UPDATED on 03 May 2016: See Installing R from source (updated).
I use R a lot, but the Ubuntu package repository wasn’t keeping up with current releases, so I decided (even though there was no particular need for me to do this) to install and run R from source. Here’s how I did it.
First, I removed all traces of R from the APT package system. In synaptic
I marked r-base, r-base-dev, r-base-core, r-base-html and r-cran-lattice-extra for complete removal (I could have done this with sudo apt-get purge
, I guess), and when they went they took a lot of other packages with them. I have a ~/R/86_64-pc-linux-gnu-library/3.1/
directory where libraries have been installed, but I let that be so I could see what packages I’d need to install.
My favourite CRAN mirror is http://cran.utstat.utoronto.ca/ so I got the source from there, then uncompressed it and compiled, then set up some symlinks.

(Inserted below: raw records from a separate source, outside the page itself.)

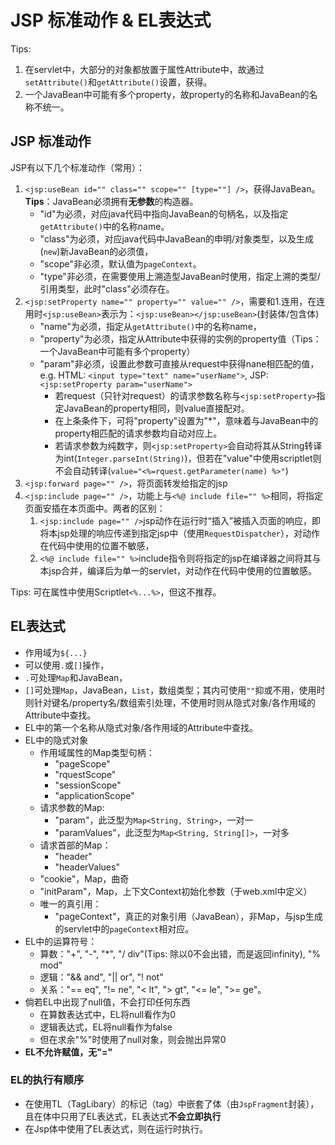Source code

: # JSP 标准动作 & EL表达式
Tips:
1. 在servlet中，大部分的对象都放置于属性Attribute中，故通过`setAttribute()`和`getAttribute()`设置，获得。
2. 一个JavaBean中可能有多个property，故property的名称和JavaBean的名称不统一。

## JSP 标准动作
JSP有以下几个标准动作（常用）：
1. `<jsp:useBean id="" class="" scope="" [type=""] />`，获得JavaBean。**Tips**：JavaBean必须拥有**无参数**的构造器。
	- "id"为必须，对应java代码中指向JavaBean的句柄名，以及指定`getAttribute()`中的名称name。
	- "class"为必须，对应java代码中JavaBean的申明/对象类型，以及生成(`new`)新JavaBean的必须值，
	- "scope"非必须，默认值为`pageContext`。
	- "type"非必须，在需要使用上溯造型JavaBean时使用，指定上溯的类型/引用类型，此时"class"必须存在。
2. `<jsp:setProperty name="" property="" value="" />`，需要和1.连用，在连用时`<jsp:useBean>`表示为：`<jsp:useBean></jsp:useBean>`(封装体/包含体)
	- "name"为必须，指定从`getAttribute()`中的名称name，
	- "property"为必须，指定从Attribute中获得的实例的property值（Tips：一个JavaBean中可能有多个property）
	- "param"非必须，设置此参数可直接从request中获得nane相匹配的值，e.g.  HTML: `<input type="text" name="userName">`, JSP: `<jsp:setProperty param="userName">`
		- 若request（只针对request）的请求参数名称与`<jsp:setProperty>`指定JavaBean的property相同，则value直接配对。
		- 在上条条件下，可将"property"设置为"*"，意味着与JavaBean中的property相匹配的请求参数均自动对应上。
		- 若请求参数为纯数字，则`<jsp:setProperty>`会自动将其从String转译为int(`Integer.parseInt(String)`)，但若在"value"中使用scriptlet则不会自动转译(`value="<%=rquest.getParameter(name) %>"`)
3. `<jsp:forward page="" />`，将页面转发给指定的jsp
4. `<jsp:include page="" />`，功能上与`<%@ include file="" %>`相同，将指定页面安插在本页面中。两者的区别：
	1. `<jsp:include page="" />`jsp动作在运行时“插入”被插入页面的响应，即将本jsp处理的响应传递到指定jsp中（使用`RequestDispatcher`），对动作在代码中使用的位置不敏感，
	2. `<%@ include file="" %>`include指令则将指定的jsp在编译器之间将其与本jsp合并，编译后为单一的servlet，对动作在代码中使用的位置敏感。

Tips: 可在属性中使用Scriptlet`<%...%>`，但这不推荐。

## EL表达式
- 作用域为`${...}`
- 可以使用`.`或`[]`操作，
- `.`可处理`Map`和JavaBean，
- `[]`可处理`Map`，JavaBean，`List`，数组类型；其内可使用`""`抑或不用，使用时则针对键名/property名/数组索引处理，不使用时则从隐式对象/各作用域的Attribute中查找。
- EL中的第一个名称从隐式对象/各作用域的Attribute中查找。
- EL中的隐式对象
	- 作用域属性的Map类型句柄：
		- "pageScope"
		- "rquestScope"
		- "sessionScope"
		- "applicationScope"
	- 请求参数的Map:
		- "param"，此泛型为`Map<String, String>`，一对一
		- "paramValues"，此泛型为`Map<String, String[]>`，一对多
	- 请求首部的Map：
		- "header"
		- "headerValues"
	- "cookie"，Map，曲奇
	- "initParam"，Map，上下文Context初始化参数（于web.xml中定义）
	- 唯一的真引用：
		- "pageContext"，真正的对象引用（JavaBean），非Map，与jsp生成的servlet中的`pageContext`相对应。
- EL中的运算符号：
	- 算数："+", "-", "*", "/ div"(Tips: 除以0不会出错，而是返回infinity), "% mod"
	- 逻辑："&& and", "|| or", "! not"
	- 关系："== eq", "!= ne", "< lt", "> gt", "<= le", ">= ge"。
- 倘若EL中出现了null值，不会打印任何东西
	- 在算数表达式中，EL将null看作为0
	- 逻辑表达式，EL将null看作为false
	- 但在求余"%"时使用了null对象，则会抛出异常0
- **EL不允许赋值，无"="**

### EL的执行有顺序
- 在使用TL（TagLibary）的标记（tag）中嵌套了体（由`JspFragment`封装），且在体中只用了EL表达式，EL表达式**不会立即执行**
- 在Jsp体中使用了EL表达式，则在运行时执行。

I first did that for 3.2.0, but 3.2.1 just came out so this shows how I upgraded, which is repeatable for future releases:
The aim of the symlinks is to always be able to refer to /usr/local/src/R/R
and /usr/local/src/R/Rscript
in a stable way, so this addition to my $PATH in .bashrc
always works:
PATH=/usr/local/src/R:$PATH
In my .Rprofile
I have this line:
options(prompt="ℝ> ")
and that’s why my prompt looks like this when I install the packages I always use (after the welcome message):
$ /usr/local/src/R/R
R version 3.2.1 (2015-06-18) -- "World-Famous Astronaut"
Copyright (C) 2015 The R Foundation for Statistical Computing
Platform: x86_64-unknown-linux-gnu (64-bit)
R is free software and comes with ABSOLUTELY NO WARRANTY.
You are welcome to redistribute it under certain conditions.
Type 'license()' or 'licence()' for distribution details.
Natural language support but running in an English locale
R is a collaborative project with many contributors.
Type 'contributors()' for more information and
'citation()' on how to cite R or R packages in publications.
Type 'demo()' for some demos, 'help()' for on-line help, or
'help.start()' for an HTML browser interface to help.
Type 'q()' to quit R.
ℝ> install.packages(c("dplyr", "readr", "ggplot2", "devtools", "lubridate", "shiny", "knitr", "ggvis"))
ℝ> devtools::install_github("rstudio/shinyapps")
And now I’m ready to go.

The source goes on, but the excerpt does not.